Partly to illustrate hope, activities which cast forward and stimulate creativity – as a break from engagement with crisis. We recognise that not all newly arrived residents fit this category, of course.
The Arts can include any welcoming, inclusive creative activity that supports newly arrived or minority community members.
Enterprise/Business can be services, free at the point of delivery, which will add to the enterprise creation expertise and knowledge of our communities of interest.
If you have a group, or project, that welcomes any new arrivals or BME community members in these categories, drop us a line and we’ll add it to our community gazette.
If you write a 100 words or so to tell us what you do, that would be great too. We will support contributors by using our publication skills to develop and promote the work of groups.
Part of our work, with sister projects, is as booksellers and publishers. It has been interesting to reflect that we are in a continuing tradition, dating back to the 18th Century.
When we are talking to our partner publishers, or delivering projects overseas, it all feels rather contemporary. But good writing and creative, imaginative work for children is what led us to the work in the first place. It is a timeless pursuit for every cohort we supply and engage with over the years.
Matthew Grenby writes…
”The rise of children’s literature throughout the 18th century.
By the end of the 18th century, children’s literature was a flourishing, separate and secure part of the publishing industry in Britain. Perhaps as many as 50 children’s books were being printed each year, mostly in London, but also in regional centres such as Edinburgh, York and Newcastle.
By today’s standards, these books can seem pretty dry, and they were often very moralising and pious. But the books were clearly meant to please their readers, whether with entertaining stories and appealing characters, the pleasant tone of the writing, or attractive illustrations and eye-catching page layouts and bindings.
Early writing for children
This was new. At the beginning of the century very few such enjoyable books for children had existed. Children read, certainly, but the books that they probably enjoyed reading (or hearing) most, were not designed especially for them.
Fables were available, and fairy stories, lengthy chivalric romances, and short, affordable pamphlet tales and ballads called chapbooks, but these were published for children and adults alike. Take Nathaniel Crouch’s Winter-Evenings Entertainments (1687).

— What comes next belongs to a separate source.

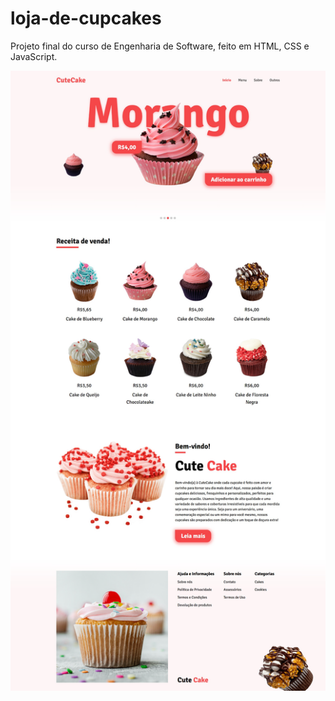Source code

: # loja-de-cupcakes
Projeto final do curso de Engenharia de Software, feito em HTML, CSS e JavaScript.


![CuteCake](https://github.com/augusto-93/loja-de-cupcakes/blob/main/assets/print.png)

It contains riddles, pictures, and ‘pleasant and delightful relations of many rare and notable accidents and occurrences’ which has suggested to some that it should be thought of as an early children’s book. However, its title-page insists that it is ‘excellently accommodated to the fancies of old or young’.
Meanwhile, the books that were published especially for children before the mid-18th century were almost always remorselessly instructional (spelling books, school books, conduct books) or deeply pious. Yet just because a book seems dull or disciplinary to us today, this doesn’t mean that children at the time didn’t enjoy it. Godly books of the sort produced from the 1670s by Puritans like John Bunyan are a case in point.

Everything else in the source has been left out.